Task —
Output exactly the lines below, starting with the line that has "- **Feedback Widgets**: Context-aware" and going on through the line that has "- **Usability Testing**: Structured", both included, and no other lines.

START Raw data

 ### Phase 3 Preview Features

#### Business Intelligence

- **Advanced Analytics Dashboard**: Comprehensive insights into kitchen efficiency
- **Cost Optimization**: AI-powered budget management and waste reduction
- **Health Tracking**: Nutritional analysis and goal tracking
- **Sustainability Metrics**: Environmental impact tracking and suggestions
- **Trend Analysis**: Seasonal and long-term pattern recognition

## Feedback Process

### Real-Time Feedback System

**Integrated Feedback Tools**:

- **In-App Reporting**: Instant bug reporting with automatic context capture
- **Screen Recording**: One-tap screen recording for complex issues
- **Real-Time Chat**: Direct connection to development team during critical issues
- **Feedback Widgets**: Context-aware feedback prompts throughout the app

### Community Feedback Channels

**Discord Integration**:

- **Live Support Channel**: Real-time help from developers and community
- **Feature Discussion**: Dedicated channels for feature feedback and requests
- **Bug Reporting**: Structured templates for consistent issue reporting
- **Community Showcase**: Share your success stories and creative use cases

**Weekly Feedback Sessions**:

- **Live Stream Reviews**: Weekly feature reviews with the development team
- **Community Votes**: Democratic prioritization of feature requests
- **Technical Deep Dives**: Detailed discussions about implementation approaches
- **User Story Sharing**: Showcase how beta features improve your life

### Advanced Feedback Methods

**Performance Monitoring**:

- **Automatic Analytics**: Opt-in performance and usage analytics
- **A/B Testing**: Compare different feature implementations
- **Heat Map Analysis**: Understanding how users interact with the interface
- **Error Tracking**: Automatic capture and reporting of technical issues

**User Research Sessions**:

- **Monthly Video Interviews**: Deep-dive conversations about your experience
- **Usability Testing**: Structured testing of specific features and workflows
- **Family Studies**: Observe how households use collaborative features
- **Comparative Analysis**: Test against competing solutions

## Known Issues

END Raw data

Solved problem —
- **Feedback Widgets**: Context-aware feedback prompts throughout the app

### Community Feedback Channels

**Discord Integration**:

- **Live Support Channel**: Real-time help from developers and community
- **Feature Discussion**: Dedicated channels for feature feedback and requests
- **Bug Reporting**: Structured templates for consistent issue reporting
- **Community Showcase**: Share your success stories and creative use cases

**Weekly Feedback Sessions**:

- **Live Stream Reviews**: Weekly feature reviews with the development team
- **Community Votes**: Democratic prioritization of feature requests
- **Technical Deep Dives**: Detailed discussions about implementation approaches
- **User Story Sharing**: Showcase how beta features improve your life

### Advanced Feedback Methods

**Performance Monitoring**:

- **Automatic Analytics**: Opt-in performance and usage analytics
- **A/B Testing**: Compare different feature implementations
- **Heat Map Analysis**: Understanding how users interact with the interface
- **Error Tracking**: Automatic capture and reporting of technical issues

**User Research Sessions**:

- **Monthly Video Interviews**: Deep-dive conversations about your experience
- **Usability Testing**: Structured testing of specific features and workflows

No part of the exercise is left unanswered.